• _Dataset records_:

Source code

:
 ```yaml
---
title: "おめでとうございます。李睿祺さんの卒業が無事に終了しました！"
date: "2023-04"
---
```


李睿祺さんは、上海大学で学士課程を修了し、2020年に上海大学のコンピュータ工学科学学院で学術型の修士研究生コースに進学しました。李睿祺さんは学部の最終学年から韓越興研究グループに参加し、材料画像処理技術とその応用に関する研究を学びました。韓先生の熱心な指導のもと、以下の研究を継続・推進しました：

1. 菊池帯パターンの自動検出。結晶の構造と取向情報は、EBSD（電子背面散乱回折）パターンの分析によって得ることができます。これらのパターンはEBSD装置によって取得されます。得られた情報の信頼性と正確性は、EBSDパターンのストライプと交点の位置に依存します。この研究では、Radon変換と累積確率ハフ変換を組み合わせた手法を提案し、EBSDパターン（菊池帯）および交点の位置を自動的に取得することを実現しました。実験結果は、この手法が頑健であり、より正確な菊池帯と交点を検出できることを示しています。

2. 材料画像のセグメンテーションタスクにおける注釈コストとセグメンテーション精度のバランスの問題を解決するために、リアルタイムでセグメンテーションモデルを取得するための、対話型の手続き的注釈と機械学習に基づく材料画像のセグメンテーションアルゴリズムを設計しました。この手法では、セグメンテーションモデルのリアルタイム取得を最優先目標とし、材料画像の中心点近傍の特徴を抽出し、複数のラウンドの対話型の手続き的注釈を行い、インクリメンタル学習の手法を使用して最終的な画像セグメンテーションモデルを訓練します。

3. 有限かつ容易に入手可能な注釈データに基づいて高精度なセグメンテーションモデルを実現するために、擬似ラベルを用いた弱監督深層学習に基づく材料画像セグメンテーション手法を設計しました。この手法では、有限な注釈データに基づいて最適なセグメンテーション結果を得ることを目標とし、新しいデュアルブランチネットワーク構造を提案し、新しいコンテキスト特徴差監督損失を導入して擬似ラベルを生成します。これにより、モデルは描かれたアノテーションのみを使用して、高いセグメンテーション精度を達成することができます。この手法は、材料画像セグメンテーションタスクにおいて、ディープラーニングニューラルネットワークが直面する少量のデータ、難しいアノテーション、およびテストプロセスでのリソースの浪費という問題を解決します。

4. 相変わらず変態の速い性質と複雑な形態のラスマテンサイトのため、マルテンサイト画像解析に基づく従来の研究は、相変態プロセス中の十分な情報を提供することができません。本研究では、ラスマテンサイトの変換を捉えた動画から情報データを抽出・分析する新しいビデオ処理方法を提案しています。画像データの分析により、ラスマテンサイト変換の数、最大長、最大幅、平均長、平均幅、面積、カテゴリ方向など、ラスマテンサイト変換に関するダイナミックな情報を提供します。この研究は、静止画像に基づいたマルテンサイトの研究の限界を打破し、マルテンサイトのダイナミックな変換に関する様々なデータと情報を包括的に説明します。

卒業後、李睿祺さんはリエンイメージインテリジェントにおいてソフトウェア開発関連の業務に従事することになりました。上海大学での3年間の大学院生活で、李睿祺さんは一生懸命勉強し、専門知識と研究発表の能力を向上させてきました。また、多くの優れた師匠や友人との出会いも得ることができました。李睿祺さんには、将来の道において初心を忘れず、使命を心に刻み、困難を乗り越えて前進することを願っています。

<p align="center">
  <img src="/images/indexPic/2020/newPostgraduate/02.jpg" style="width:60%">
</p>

• _Directions for this task_: Taking the line with "2. 材料画像のセグメンテー" as the first and the line with "3. 有限かつ容易に入手可能" as the last, retype that stretch of the data above exactly, with no other lines.

• _Exercise solution_:
2. 材料画像のセグメンテーションタスクにおける注釈コストとセグメンテーション精度のバランスの問題を解決するために、リアルタイムでセグメンテーションモデルを取得するための、対話型の手続き的注釈と機械学習に基づく材料画像のセグメンテーションアルゴリズムを設計しました。この手法では、セグメンテーションモデルのリアルタイム取得を最優先目標とし、材料画像の中心点近傍の特徴を抽出し、複数のラウンドの対話型の手続き的注釈を行い、インクリメンタル学習の手法を使用して最終的な画像セグメンテーションモデルを訓練します。

3. 有限かつ容易に入手可能な注釈データに基づいて高精度なセグメンテーションモデルを実現するために、擬似ラベルを用いた弱監督深層学習に基づく材料画像セグメンテーション手法を設計しました。この手法では、有限な注釈データに基づいて最適なセグメンテーション結果を得ることを目標とし、新しいデュアルブランチネットワーク構造を提案し、新しいコンテキスト特徴差監督損失を導入して擬似ラベルを生成します。これにより、モデルは描かれたアノテーションのみを使用して、高いセグメンテーション精度を達成することができます。この手法は、材料画像セグメンテーションタスクにおいて、ディープラーニングニューラルネットワークが直面する少量のデータ、難しいアノテーション、およびテストプロセスでのリソースの浪費という問題を解決します。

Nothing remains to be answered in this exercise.